Living beyond your means is simply spending more than you make. If your income after taxes is $2000 per month and you’re spending $2500 per month on rent, utilities, car payments, and student loans, then you’re living way beyond your means. You’re in a $500 deficit. And you’re probably relying on credit to cover the difference. In this situation, you’d need to make drastic cuts to your living such as getting a cheaper apartment.
On the other hand, lifestyle inflation, just sorts of happens. When I say “sorts of” it means you’re unaware of your growing desire for more expensive things as your income grows. This is also detrimental to your financial wellbeing. If you’re spending at the same pace as your income, then you’ll never find the extra dollars to save or invest.
Remember, when you were making $30,000 a year and told yourself if you were making $50,000 a year, then you would be able to save? What happened when you reached the $50,000 annual salary? Chances are you got a bigger apartment, a better car, ate out more, and bought luxury brands. There’s nothing wrong with that unless you’re trying to achieve financial independence.
It’s your choice to save and an important one to put into motion.
Again, you’ve heard this rule restated countless times by experts and bloggers. It can also be confusing to understand. Here’s a simple definition: paying yourself first means thinking of yourself as a bill that must be paid each month.
It’s a Jedi-mind trick to get you into saving money. You already know how important it is to pay your bills on time, so you don’t get the electricity cut or get hit with late payment fees. Paying yourself first is setting aside money towards your financial goals. These goals can be for an emergency fund, rainy day fund, or for a future purchase.

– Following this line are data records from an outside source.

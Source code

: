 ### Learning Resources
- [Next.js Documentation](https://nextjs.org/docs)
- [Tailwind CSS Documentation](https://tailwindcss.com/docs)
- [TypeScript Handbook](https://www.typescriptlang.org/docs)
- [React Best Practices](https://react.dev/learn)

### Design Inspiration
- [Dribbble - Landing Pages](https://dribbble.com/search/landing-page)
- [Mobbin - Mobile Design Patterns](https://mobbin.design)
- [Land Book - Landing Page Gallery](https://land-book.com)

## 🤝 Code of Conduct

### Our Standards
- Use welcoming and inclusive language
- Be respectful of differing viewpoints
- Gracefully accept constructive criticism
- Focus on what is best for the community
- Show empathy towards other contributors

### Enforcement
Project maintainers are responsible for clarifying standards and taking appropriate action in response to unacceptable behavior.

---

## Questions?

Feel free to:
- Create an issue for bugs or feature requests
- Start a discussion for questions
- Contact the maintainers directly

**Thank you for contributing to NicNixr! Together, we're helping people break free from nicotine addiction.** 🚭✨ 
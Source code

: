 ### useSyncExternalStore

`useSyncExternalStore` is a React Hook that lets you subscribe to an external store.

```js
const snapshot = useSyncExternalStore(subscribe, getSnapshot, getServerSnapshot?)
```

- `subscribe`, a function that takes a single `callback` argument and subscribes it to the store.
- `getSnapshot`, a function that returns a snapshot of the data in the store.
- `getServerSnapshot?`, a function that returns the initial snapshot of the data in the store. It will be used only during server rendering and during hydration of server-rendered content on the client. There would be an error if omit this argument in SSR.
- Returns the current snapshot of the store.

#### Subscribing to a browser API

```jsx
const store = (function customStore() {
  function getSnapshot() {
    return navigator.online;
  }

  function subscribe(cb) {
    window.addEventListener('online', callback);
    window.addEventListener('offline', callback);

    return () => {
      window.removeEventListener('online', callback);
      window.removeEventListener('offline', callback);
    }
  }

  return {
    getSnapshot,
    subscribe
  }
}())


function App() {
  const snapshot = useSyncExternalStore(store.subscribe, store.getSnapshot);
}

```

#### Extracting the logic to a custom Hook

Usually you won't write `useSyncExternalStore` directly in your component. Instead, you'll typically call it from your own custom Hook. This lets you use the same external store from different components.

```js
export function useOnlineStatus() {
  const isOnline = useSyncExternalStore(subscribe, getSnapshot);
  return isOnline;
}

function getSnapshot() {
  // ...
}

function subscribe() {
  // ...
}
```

A few years ago, I was doing an event in North Carolina about saving money. An attendee approached me afterward and stated she has never saved money. She wanted to save but didn’t know how much she could. I suggested starting at $5.
Months later, she emailed stating how she saved over $1,000. Today, she has over $3,000 saved in a mix of savings accounts, certificates, and a money market with her credit union. She has also started a car fund to purchase a used card in the next 3 years.
Paying yourself first satisfies an emotional need. When you realize you have nothing left in your checking account after paying your bills, you’re stressed and feel hopelessness. Saving money for future needs and wants can give you a sense of comfort. Basically, you have (some) money and that’s a good feeling to have.
The more you save you’ll realize the more you want to save. Instead of feeling good after spending money, you’ll feel great seeing your savings accounts grow. Now, the truth is you earn money to spend it, and saving money is just another way of spending, but later in time.
I save for emergencies, vacations, a future home and various “wants.” In my mind, I’m making these purchases and the savings accounts show my progress in achieving these goals. It keeps me motivated to limit my expenses and find ways to make more money to put into those savings goals (future purchases).
When you pay yourself first you understand the value of your time and money.
How do you pay yourself first? Here are my tips.
1. Direct deposit your paycheck and have automatic transfers into a savings accounts. You can open separate savings accounts and auto-transfer money each pay period into these accounts. Make sure you label the accounts for their intended savings goals (e.g. emergency, car, travel, etc).
Contact your bank or credit union to set up your savings transfers. Consider alternative banking like Chime that offers spend and save accounts with no account minimums or fees. You can read my review of Chime and if you open an account using our link and set your direct deposit, you’ll get $10.
2. Enroll with your employer’s 401k. Start with the max percentage your employer matches. If you’re not taking advantage of your employer’s 401-k plan, then you’re leaving money on the table. This option helps you work towards your retirement goals.
3. Open a savings account with another financial institution. You can have a savings account with your primary bank, but you can also consider having a separate savings account elsewhere. There are many options to choose from. If you find it hard to save because the money is too tempting, open an account with a local credit union or try banking apps like Qapital, Rize or Digit. Read my list of the best savings and investing apps.
And this is how you can find extra money to start paying yourself first.
Reduce your monthly debt payments. Reach out to your creditors for repayment plans and options to reduce your monthly bill. Consider a debt consolidation loan for your credit card balances. This will help free extra cash that can be used to pay yourself first.
Eliminate and reduce subscription service costs. Reduce the money you pay towards services that you do not take full advantage of. This may mean getting rid of Netflix or lowering your cellular plan. Speak to your utility companies and service providers about ways to reduce your monthly bill. Use the extra money towards your savings goals.
Make extra cash. There are many ways to earn extra money by selling your used stuff or offering your skills to others. I live listed over three dozen ways to earn money in my latest article. You can also earn money completing online surveys and doing secret shops at retail stores.
Now, it’s time for you to pay yourself first, so you can freely spend on the things you want and need in the future.